Sri Lanka’s economy has displayed remarkably consistent economic performance since 2014. Although a small country, Sri Lanka’s gross domestic product (GDP) per capita is notably higher than some of the larger ASEAN economies, including Indonesia, the Philippines, and Vietnam. Within South Asia, its GDP per capita has also outperformed that of Bangladesh, India, and Pakistan.

Going forward, the new government is expected to restructure the economy by boosting growth through increased government spending on infrastructure and by attracting more foreign direct investment. While Sri Lanka offers many opportunities for multinationals especially in the services and industrial sectors, it is not without its challenges. Weak public finances remain a cause of concern as the country copes with soaring government debt and a persistent fiscal deficit, which can lead to dampened investor sentiment.

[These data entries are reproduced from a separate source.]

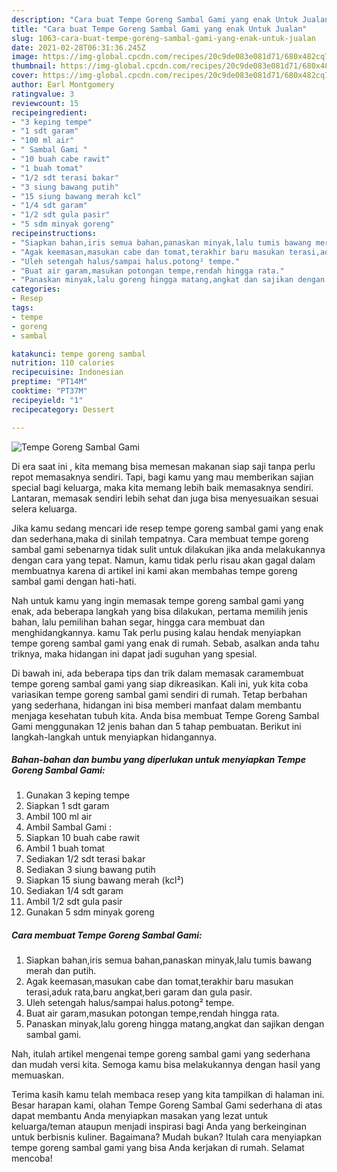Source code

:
 ```yaml
---
description: "Cara buat Tempe Goreng Sambal Gami yang enak Untuk Jualan"
title: "Cara buat Tempe Goreng Sambal Gami yang enak Untuk Jualan"
slug: 1063-cara-buat-tempe-goreng-sambal-gami-yang-enak-untuk-jualan
date: 2021-02-28T06:31:36.245Z
image: https://img-global.cpcdn.com/recipes/20c9de083e081d71/680x482cq70/tempe-goreng-sambal-gami-foto-resep-utama.jpg
thumbnail: https://img-global.cpcdn.com/recipes/20c9de083e081d71/680x482cq70/tempe-goreng-sambal-gami-foto-resep-utama.jpg
cover: https://img-global.cpcdn.com/recipes/20c9de083e081d71/680x482cq70/tempe-goreng-sambal-gami-foto-resep-utama.jpg
author: Earl Montgomery
ratingvalue: 3
reviewcount: 15
recipeingredient:
- "3 keping tempe"
- "1 sdt garam"
- "100 ml air"
- " Sambal Gami "
- "10 buah cabe rawit"
- "1 buah tomat"
- "1/2 sdt terasi bakar"
- "3 siung bawang putih"
- "15 siung bawang merah kcl"
- "1/4 sdt garam"
- "1/2 sdt gula pasir"
- "5 sdm minyak goreng"
recipeinstructions:
- "Siapkan bahan,iris semua bahan,panaskan minyak,lalu tumis bawang merah dan putih."
- "Agak keemasan,masukan cabe dan tomat,terakhir baru masukan terasi,aduk rata,baru angkat,beri garam dan gula pasir."
- "Uleh setengah halus/sampai halus.potong² tempe."
- "Buat air garam,masukan potongan tempe,rendah hingga rata."
- "Panaskan minyak,lalu goreng hingga matang,angkat dan sajikan dengan sambal gami."
categories:
- Resep
tags:
- tempe
- goreng
- sambal

katakunci: tempe goreng sambal 
nutrition: 110 calories
recipecuisine: Indonesian
preptime: "PT14M"
cooktime: "PT37M"
recipeyield: "1"
recipecategory: Dessert

---
```



![Tempe Goreng Sambal Gami](https://img-global.cpcdn.com/recipes/20c9de083e081d71/680x482cq70/tempe-goreng-sambal-gami-foto-resep-utama.jpg)

Di era  saat ini , kita memang bisa memesan makanan siap saji tanpa perlu repot memasaknya sendiri. Tapi, bagi kamu yang mau memberikan sajian special bagi keluarga, maka kita memang lebih baik memasaknya sendiri. Lantaran, memasak sendiri lebih sehat dan juga bisa menyesuaikan sesuai selera keluarga.

Jika kamu sedang mencari ide resep tempe goreng sambal gami yang enak dan sederhana,maka di sinilah tempatnya. Cara membuat tempe goreng sambal gami  sebenarnya tidak sulit untuk dilakukan jika anda melakukannya dengan cara yang tepat. Namun, kamu tidak perlu risau akan gagal dalam membuatnya 
karena di artikel ini kami akan membahas tempe goreng sambal gami dengan hati-hati.  



Nah untuk kamu yang ingin memasak tempe goreng sambal gami yang enak, ada beberapa langkah yang bisa dilakukan, pertama memilih jenis bahan, lalu pemilihan bahan segar, hingga cara membuat dan menghidangkannya. kamu Tak perlu pusing kalau hendak menyiapkan tempe goreng sambal gami yang enak di rumah. Sebab, asalkan anda  tahu triknya, maka hidangan ini dapat jadi suguhan yang spesial.

Di bawah ini, ada beberapa tips dan trik dalam memasak caramembuat tempe goreng sambal gami yang siap dikreasikan. Kali ini, yuk kita coba variasikan tempe goreng sambal gami sendiri di rumah. Tetap berbahan yang sederhana, hidangan ini bisa memberi manfaat dalam membantu menjaga kesehatan tubuh kita. Anda bisa membuat Tempe Goreng Sambal Gami menggunakan 12 jenis bahan dan 5 tahap pembuatan. Berikut ini langkah-langkah untuk menyiapkan hidangannya.

<!--inarticleads1-->

##### Bahan-bahan dan bumbu yang diperlukan untuk menyiapkan Tempe Goreng Sambal Gami:

1. Gunakan 3 keping tempe
1. Siapkan 1 sdt garam
1. Ambil 100 ml air
1. Ambil  Sambal Gami :
1. Siapkan 10 buah cabe rawit
1. Ambil 1 buah tomat
1. Sediakan 1/2 sdt terasi bakar
1. Sediakan 3 siung bawang putih
1. Siapkan 15 siung bawang merah (kcl²)
1. Sediakan 1/4 sdt garam
1. Ambil 1/2 sdt gula pasir
1. Gunakan 5 sdm minyak goreng




<!--inarticleads2-->

##### Cara membuat Tempe Goreng Sambal Gami:

1. Siapkan bahan,iris semua bahan,panaskan minyak,lalu tumis bawang merah dan putih.
1. Agak keemasan,masukan cabe dan tomat,terakhir baru masukan terasi,aduk rata,baru angkat,beri garam dan gula pasir.
1. Uleh setengah halus/sampai halus.potong² tempe.
1. Buat air garam,masukan potongan tempe,rendah hingga rata.
1. Panaskan minyak,lalu goreng hingga matang,angkat dan sajikan dengan sambal gami.




Nah, itulah artikel mengenai  tempe goreng sambal gami  yang sederhana dan mudah versi kita. Semoga kamu bisa melakukannya dengan hasil yang memuaskan. 

Terima kasih kamu telah membaca resep yang kita tampilkan di halaman ini. Besar harapan kami, olahan  Tempe Goreng Sambal Gami sederhana di atas dapat membantu Anda menyiapkan masakan yang lezat untuk keluarga/teman ataupun menjadi inspirasi bagi Anda yang berkeinginan untuk berbisnis kuliner. Bagaimana? Mudah bukan? Itulah cara menyiapkan tempe goreng sambal gami yang bisa Anda kerjakan di rumah. Selamat mencoba!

Apart from its high debt situation, there are three other emerging trends that companies doing business in Sri Lanka should pay close attention to:

  1. Higher electricity tariffs will prevail in the future: Electricity tariffs in Sri Lanka are some of the highest in South Asia. Increasing power sector debts and recovering fuel costs are expected to drive electricity tariffs even higher. As such, a majority of the manufacturing businesses are likely to see lower profitability as their cost of production increases. Multinationals should prepare for electricity tariff hikes and plan for allowances to accommodate higher operating costs. Sri Lanka tax rates
  2. Vague tax policies will slow investment activity: Tax rate uncertainty in Sri Lanka is likely to weigh on companies and investment as ad hoc tax policies create uncertainty in the business environment. An example of this was the change in value added tax rates in Sri Lanka, which had been in limbo while awaiting parliamentary approval for a tax hike last year. As a result, companies faced differing tax rates throughout the year (see chart above). Multinationals should analyze the impact of varying tax rates on demand for their products and revisit their pricing strategies as we expect similar unpredictability in tax rates going forward.
  3. Brexit will have a negative impact on Sri Lanka’s economy: Sri Lanka’s prime minister, Ranil Wickremesinghe, took to social media before the Brexit vote and expressed his concerns about the probable impact of a UK exit from the European Union (EU). The UK’s withdrawal from the EU will have a substantial bearing on Sri Lanka’s economy because of the significant trade and investment links between the two economies. Sri Lanka’s exports to the EU and the UK account for 30% and 10%, respectively, of the country’s overall export volume. Hence, developments in the EU are likely to weigh on the Sri Lankan economy. While a post-Brexit trade deal could take longer than the expected two years to finalize, it is still crucial for companies in Sri Lanka to evaluate their exposure to the UK. In the longer-term, companies in Sri Lanka importing from the UK should anticipate changes to their cost structure as trade agreements are renegotiated.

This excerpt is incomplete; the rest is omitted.